━━━ The data ━━━
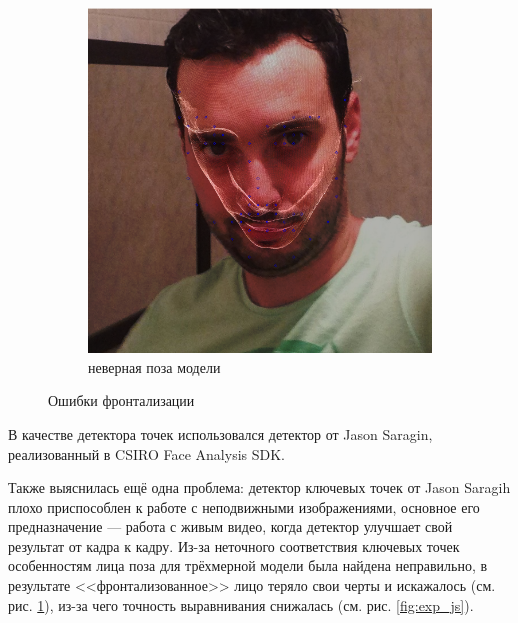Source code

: \begin{figure}[t]
\begin{subfigure}[t]{0.3\textwidth}
		\includegraphics[width=\textwidth]{bad_model_fitting.png}
		\caption{неверная поза модели}
	\end{subfigure}
	\caption{Ошибки фронтализации}
	\label{fig:exp_err}
\end{figure}

В качестве детектора точек использовался детектор от Jason Saragin, реализованный в CSIRO Face Analysis SDK.

Также выяснилась ещё одна проблема: детектор ключевых точек от Jason Saragih плохо приспособлен к работе с неподвижными изображениями, основное его предназначение --- работа с живым видео, когда детектор улучшает свой результат от кадра к кадру. Из-за неточного соответствия ключевых точек особенностям лица поза для трёхмерной модели была найдена неправильно, в результате <<фронтализованное>> лицо теряло свои черты и искажалось (см. рис. \ref{fig:exp_err}), из-за чего точность выравнивания снижалась (см. рис. \ref{fig:exp_js}).

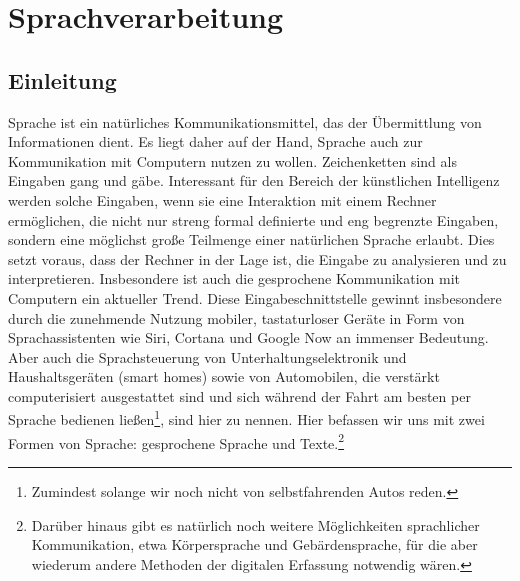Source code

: 
\chapter{Sprachverarbeitung}
\section{Einleitung}
Sprache ist ein natürliches Kommunikationsmittel, das der Übermittlung von Informationen dient.
Es liegt daher auf der Hand, Sprache auch zur Kommunikation mit Computern nutzen zu wollen.
Zeichenketten sind als Eingaben gang und gäbe.
Interessant für den Bereich der künstlichen Intelligenz werden solche Eingaben, wenn sie eine Interaktion mit einem Rechner ermöglichen, die nicht nur streng formal definierte und eng begrenzte Eingaben, sondern eine möglichst große Teilmenge einer natürlichen Sprache erlaubt.
Dies setzt voraus, dass der Rechner in der Lage ist, die Eingabe zu analysieren und zu interpretieren.
Insbesondere ist auch die gesprochene Kommunikation mit Computern ein aktueller Trend.
Diese Eingabeschnittstelle gewinnt insbesondere durch die zunehmende Nutzung mobiler, tastaturloser Geräte in Form von Sprachassistenten wie Siri, Cortana und Google Now an immenser Bedeutung.
Aber auch die Sprachsteuerung von Unterhaltungselektronik und Haushaltsgeräten (smart homes) sowie von Automobilen, die verstärkt computerisiert ausgestattet sind und sich während der Fahrt am besten per Sprache bedienen ließen\footnote{Zumindest solange wir noch nicht von selbstfahrenden Autos reden.}, sind hier zu nennen.
Hier befassen wir uns mit zwei Formen von Sprache: gesprochene Sprache und Texte.\footnote{Darüber hinaus gibt es natürlich noch weitere Möglichkeiten sprachlicher Kommunikation, etwa Körpersprache und Gebärdensprache, für die aber wiederum andere Methoden der digitalen Erfassung notwendig wären.}

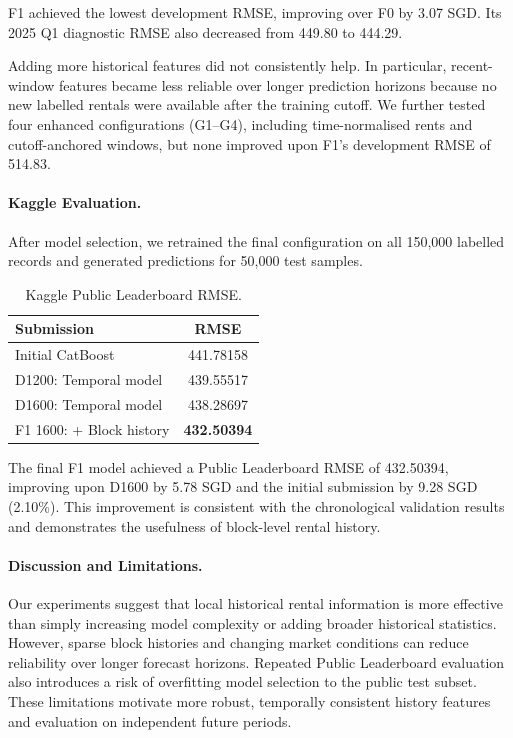 \documentclass[10pt,a4paper]{article}
\begin{document}
F1 achieved the lowest development RMSE, improving over F0 by 3.07 SGD. Its 2025 Q1 diagnostic RMSE also decreased from 449.80 to 444.29.

Adding more historical features did not consistently help. In particular, recent-window features became less reliable over longer prediction horizons because no new labelled rentals were available after the training cutoff. We further tested four enhanced configurations (G1--G4), including time-normalised rents and cutoff-anchored windows, but none improved upon F1's development RMSE of 514.83.

\paragraph{Kaggle Evaluation.}
After model selection, we retrained the final configuration on all 150,000 labelled records and generated predictions for 50,000 test samples.

\begin{table}[t]
\centering
\caption{Kaggle Public Leaderboard RMSE.}
\label{tab:f1_kaggle}
\small
\begin{tabular}{lc}
\hline
Submission & RMSE \\
\hline
Initial CatBoost & 441.78158 \\
D1200: Temporal model & 439.55517 \\
D1600: Temporal model & 438.28697 \\
F1 1600: + Block history & \textbf{432.50394} \\
\hline
\end{tabular}
\end{table}

The final F1 model achieved a Public Leaderboard RMSE of 432.50394, improving upon D1600 by 5.78 SGD and the initial submission by 9.28 SGD (2.10\%). This improvement is consistent with the chronological validation results and demonstrates the usefulness of block-level rental history.

\paragraph{Discussion and Limitations.}
Our experiments suggest that local historical rental information is more effective than simply increasing model complexity or adding broader historical statistics. However, sparse block histories and changing market conditions can reduce reliability over longer forecast horizons. Repeated Public Leaderboard evaluation also introduces a risk of overfitting model selection to the public test subset. These limitations motivate more robust, temporally consistent history features and evaluation on independent future periods.
\end{document}
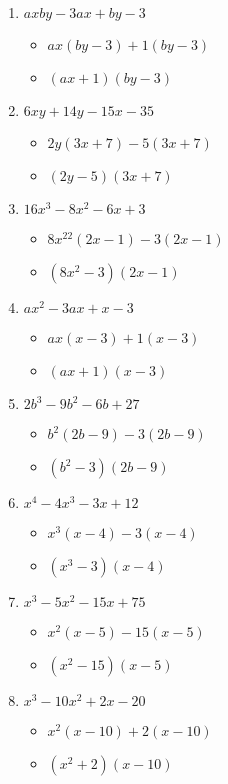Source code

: \documentclass{article}
\begin{document}
\begin{enumerate}
\begin{itemize}
  \end{itemize}
\item $axby - 3ax + by - 3$
  \begin{itemize}
  \item $ax(by-3)+1(by-3)$
  \item $(ax+1)(by-3)$
  \end{itemize}
\item $6xy + 14y - 15x - 35$
  \begin{itemize}
  \item $2y(3x+7)-5(3x+7)$
  \item $(2y-5)(3x+7)$
  \end{itemize}
\item $16x^{3} - 8x^{2} - 6x + 3$
  \begin{itemize}
  \item $8x^{22}(2x-1)-3(2x-1)$
  \item $(8x^{2}-3)(2x-1)$
  \end{itemize}
\item $ax^{2} - 3ax + x - 3$
  \begin{itemize}
  \item $ax(x-3)+1(x-3)$
  \item $(ax+1)(x-3)$
  \end{itemize}
\item $2b^{3} - 9b^{2} - 6b + 27$
  \begin{itemize}
  \item $b^{2}(2b-9)-3(2b-9)$
  \item $(b^{2}-3)(2b-9)$
  \end{itemize}
\item $x^{4} - 4x^{3} - 3x + 12$
  \begin{itemize}
  \item $x^{3}(x-4)-3(x-4)$
  \item $(x^{3}-3)(x-4)$
  \end{itemize}
\item $x^{3} - 5x^{2} - 15x + 75$
  \begin{itemize}
  \item $x^{2}(x-5)-15(x-5)$
  \item $(x^{2}-15)(x-5)$
  \end{itemize}
\item $x^{3} - 10x^{2} + 2x - 20$
  \begin{itemize}
  \item $x^{2}(x-10)+2(x-10)$
  \item $(x^{2}+2)(x-10)$

\end{itemize}
\end{enumerate}
\end{document}
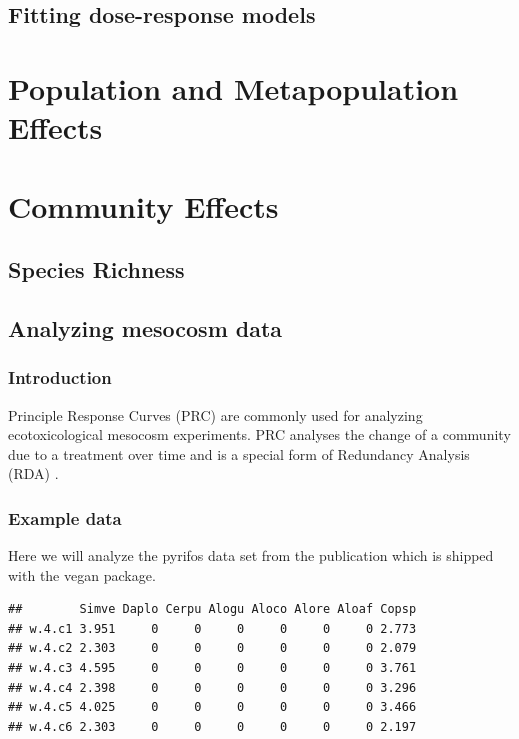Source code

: \documentclass{tufte-book}\usepackage{knitr}
\begin{document}
\section{Fitting dose-response models}



\chapter{Population and Metapopulation Effects}



\chapter{Community Effects}

\section{Species Richness}

\section{Analyzing mesocosm data}
\subsection{Introduction}
Principle Response Curves (PRC)\cite{van_den_brink_principal_1999} are commonly
used for analyzing ecotoxicological mesocosm experiments. PRC analyses the 
change of a community due to a treatment over time and is a special form of 
Redundancy Analysis (RDA) \cite{legendre_numerical_2013}.


\subsection{Example data}
Here we will analyze the pyrifos data set from the publication
\cite{van_den_brink_principal_1999} which is shipped with the vegan package. 

\begin{knitrout}
\color{fgcolor}\begin{kframe}
\begin{alltt}
\hlstd{(pyrifos[,} \hlstd{(}\hlopt{:}\hlstd{)])}
\end{alltt}
\begin{verbatim}
##        Simve Daplo Cerpu Alogu Aloco Alore Aloaf Copsp
## w.4.c1 3.951     0     0     0     0     0     0 2.773
## w.4.c2 2.303     0     0     0     0     0     0 2.079
## w.4.c3 4.595     0     0     0     0     0     0 3.761
## w.4.c4 2.398     0     0     0     0     0     0 3.296
## w.4.c5 4.025     0     0     0     0     0     0 3.466
## w.4.c6 2.303     0     0     0     0     0     0 2.197
\end{verbatim}
\end{kframe}
\end{knitrout}
\end{document}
━━━
• Instructions for the task
Every line with "horizons" in it should be copied from the entries above.

• Answer section
Adding more historical features did not consistently help. In particular, recent-window features became less reliable over longer prediction horizons because no new labelled rentals were available after the training cutoff. We further tested four enhanced configurations (G1--G4), including time-normalised rents and cutoff-anchored windows, but none improved upon F1's development RMSE of 514.83.
Our experiments suggest that local historical rental information is more effective than simply increasing model complexity or adding broader historical statistics. However, sparse block histories and changing market conditions can reduce reliability over longer forecast horizons. Repeated Public Leaderboard evaluation also introduces a risk of overfitting model selection to the public test subset. These limitations motivate more robust, temporally consistent history features and evaluation on independent future periods.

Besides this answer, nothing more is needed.